----- Information given -----
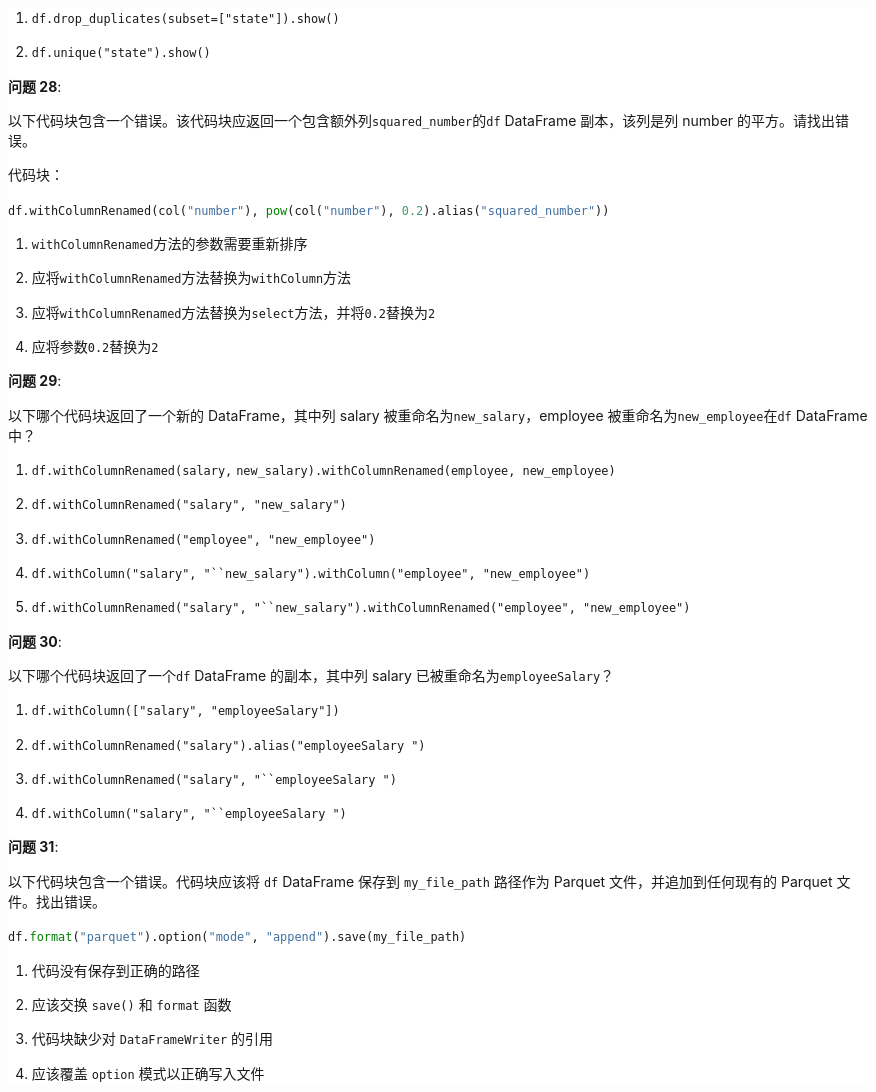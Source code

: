 1.  `df.drop_duplicates(subset=["state"]).show()`

1.  `df.unique("state").show()`

**问题 28**:

以下代码块包含一个错误。该代码块应返回一个包含额外列`squared_number`的`df` DataFrame 副本，该列是列 number 的平方。请找出错误。

代码块：

```py
df.withColumnRenamed(col("number"), pow(col("number"), 0.2).alias("squared_number"))
```

1.  `withColumnRenamed`方法的参数需要重新排序

1.  应将`withColumnRenamed`方法替换为`withColumn`方法

1.  应将`withColumnRenamed`方法替换为`select`方法，并将`0.2`替换为`2`

1.  应将参数`0.2`替换为`2`

**问题 29**:

以下哪个代码块返回了一个新的 DataFrame，其中列 salary 被重命名为`new_salary`，employee 被重命名为`new_employee`在`df` DataFrame 中？

1.  `df.withColumnRenamed(salary,` `new_salary).withColumnRenamed(employee, new_employee)`

1.  `df.withColumnRenamed("salary", "new_salary")`

1.  `df.withColumnRenamed("employee", "new_employee")`

1.  `df.withColumn("salary", "``new_salary").withColumn("employee", "new_employee")`

1.  `df.withColumnRenamed("salary", "``new_salary").withColumnRenamed("employee", "new_employee")`

**问题 30**:

以下哪个代码块返回了一个`df` DataFrame 的副本，其中列 salary 已被重命名为`employeeSalary`？

1.  `df.withColumn(["salary", "employeeSalary"])`

1.  `df.withColumnRenamed("salary").alias("employeeSalary ")`

1.  `df.withColumnRenamed("salary", "``employeeSalary ")`

1.  `df.withColumn("salary", "``employeeSalary ")`

**问题 31**:

以下代码块包含一个错误。代码块应该将 `df` DataFrame 保存到 `my_file_path` 路径作为 Parquet 文件，并追加到任何现有的 Parquet 文件。找出错误。

```py
df.format("parquet").option("mode", "append").save(my_file_path)
```

1.  代码没有保存到正确的路径

1.  应该交换 `save()` 和 `format` 函数

1.  代码块缺少对 `DataFrameWriter` 的引用

1.  应该覆盖 `option` 模式以正确写入文件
-----
Task instructions: Go through the entries and return each line where the word "方法替换为" appears.

Task response:
1.  应将`withColumnRenamed`方法替换为`withColumn`方法
1.  应将`withColumnRenamed`方法替换为`select`方法，并将`0.2`替换为`2`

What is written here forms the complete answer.